Collected data:
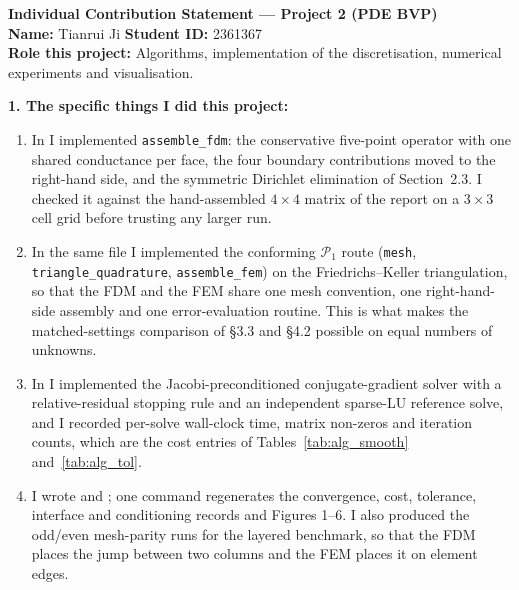 \clearpage
\begin{formbox}
\small
\textbf{Individual Contribution Statement --- Project 2 (PDE BVP)}\\[0.3em]
\textbf{Name:} Tianrui Ji \hfill \textbf{Student ID:} 2361367\\
\textbf{Role this project:} Algorithms, implementation of the discretisation,
numerical experiments and visualisation.

\textbf{1. The specific things I did this project:}
\begin{enumerate}[leftmargin=1.5em,itemsep=1pt,topsep=2pt]
    \item In  I implemented \texttt{assemble\_fdm}:
    the conservative five-point operator with one shared conductance per face,
    the four boundary contributions moved to the right-hand side, and the
    symmetric Dirichlet elimination of Section~2.3. I checked it against the
    hand-assembled $4\times4$ matrix of the report on a $3\times3$ cell grid
    before trusting any larger run.
    \item In the same file I implemented the conforming $\mathcal P_1$ route
    (\texttt{mesh}, \texttt{triangle\_quadrature}, \texttt{assemble\_fem}) on
    the Friedrichs--Keller triangulation, so that the FDM and the FEM share one
    mesh convention, one right-hand-side assembly and one error-evaluation
    routine. This is what makes the matched-settings comparison of \S3.3 and
    \S4.2 possible on equal numbers of unknowns.
    \item In  I implemented the Jacobi-preconditioned
    conjugate-gradient solver with a relative-residual stopping rule and an
    independent sparse-LU reference solve, and I recorded per-solve wall-clock
    time, matrix non-zeros and iteration counts, which are the cost entries of
    Tables~\ref{tab:alg_smooth} and~\ref{tab:alg_tol}.
    \item I wrote  and ; one command
    regenerates the convergence, cost, tolerance, interface and conditioning
    records and Figures 1--6. I also produced the odd/even mesh-parity runs for
    the layered benchmark, so that the FDM places the jump between two columns
    and the FEM places it on element edges.
\end{enumerate}


\end{formbox}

Problem to solve:
Before answering, find the line with "conforming $\mathcal P_1$ route" in the records above; then reproduce exactly each line from the first through that line, leaving out pictures.

Exercise response:
 \clearpage
\begin{formbox}
\small
\textbf{Individual Contribution Statement --- Project 2 (PDE BVP)}\\[0.3em]
\textbf{Name:} Tianrui Ji \hfill \textbf{Student ID:} 2361367\\
\textbf{Role this project:} Algorithms, implementation of the discretisation,
numerical experiments and visualisation.

\textbf{1. The specific things I did this project:}
\begin{enumerate}[leftmargin=1.5em,itemsep=1pt,topsep=2pt]
    \item In  I implemented \texttt{assemble\_fdm}:
    the conservative five-point operator with one shared conductance per face,
    the four boundary contributions moved to the right-hand side, and the
    symmetric Dirichlet elimination of Section~2.3. I checked it against the
    hand-assembled $4\times4$ matrix of the report on a $3\times3$ cell grid
    before trusting any larger run.
    \item In the same file I implemented the conforming $\mathcal P_1$ route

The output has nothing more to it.